- [DESCRIPTION OF THE TASK]: Only the lines from the one containing "### React Query 훅 규칙" through the last line of the data are to be written out, exactly and in full.

Source data
=== Section Start ===
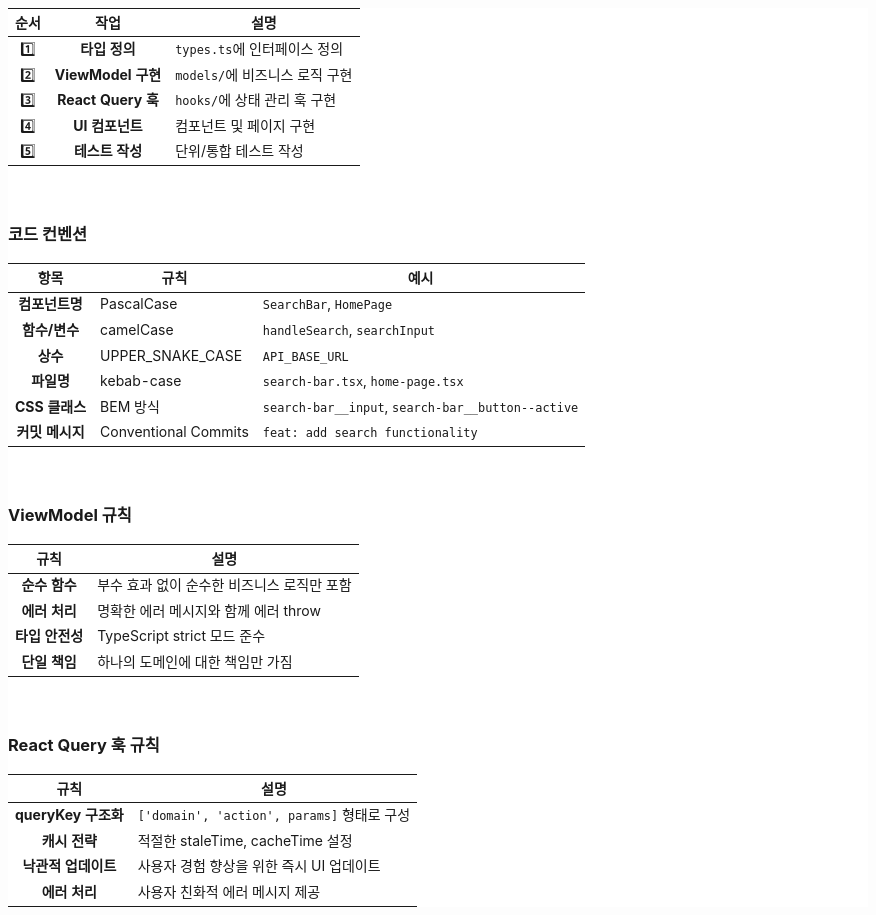 | 순서 | 작업 | 설명 |
|:-----:|:------:|-----|
| 1️⃣ | **타입 정의** | `types.ts`에 인터페이스 정의 |
| 2️⃣ | **ViewModel 구현** | `models/`에 비즈니스 로직 구현 |
| 3️⃣ | **React Query 훅** | `hooks/`에 상태 관리 훅 구현 |
| 4️⃣ | **UI 컴포넌트** | 컴포넌트 및 페이지 구현 |
| 5️⃣ | **테스트 작성** | 단위/통합 테스트 작성 |

<br/>

### 코드 컨벤션

| 항목 | 규칙 | 예시 |
|:-----:|------|------|
| **컴포넌트명** | PascalCase | `SearchBar`, `HomePage` |
| **함수/변수** | camelCase | `handleSearch`, `searchInput` |
| **상수** | UPPER_SNAKE_CASE | `API_BASE_URL` |
| **파일명** | kebab-case | `search-bar.tsx`, `home-page.tsx` |
| **CSS 클래스** | BEM 방식 | `search-bar__input`, `search-bar__button--active` |
| **커밋 메시지** | Conventional Commits | `feat: add search functionality` |

<br/>

### ViewModel 규칙

| 규칙 | 설명 |
|:-----:|------|
| **순수 함수** | 부수 효과 없이 순수한 비즈니스 로직만 포함 |
| **에러 처리** | 명확한 에러 메시지와 함께 에러 throw |
| **타입 안전성** | TypeScript strict 모드 준수 |
| **단일 책임** | 하나의 도메인에 대한 책임만 가짐 |

<br/>

### React Query 훅 규칙

| 규칙 | 설명 |
|:-----:|------|
| **queryKey 구조화** | `['domain', 'action', params]` 형태로 구성 |
| **캐시 전략** | 적절한 staleTime, cacheTime 설정 |
| **낙관적 업데이트** | 사용자 경험 향상을 위한 즉시 UI 업데이트 |
| **에러 처리** | 사용자 친화적 에러 메시지 제공 |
=== Section End ===
- [FINISHED TASK]:
### React Query 훅 규칙

| 규칙 | 설명 |
|:-----:|------|
| **queryKey 구조화** | `['domain', 'action', params]` 형태로 구성 |
| **캐시 전략** | 적절한 staleTime, cacheTime 설정 |
| **낙관적 업데이트** | 사용자 경험 향상을 위한 즉시 UI 업데이트 |
| **에러 처리** | 사용자 친화적 에러 메시지 제공 |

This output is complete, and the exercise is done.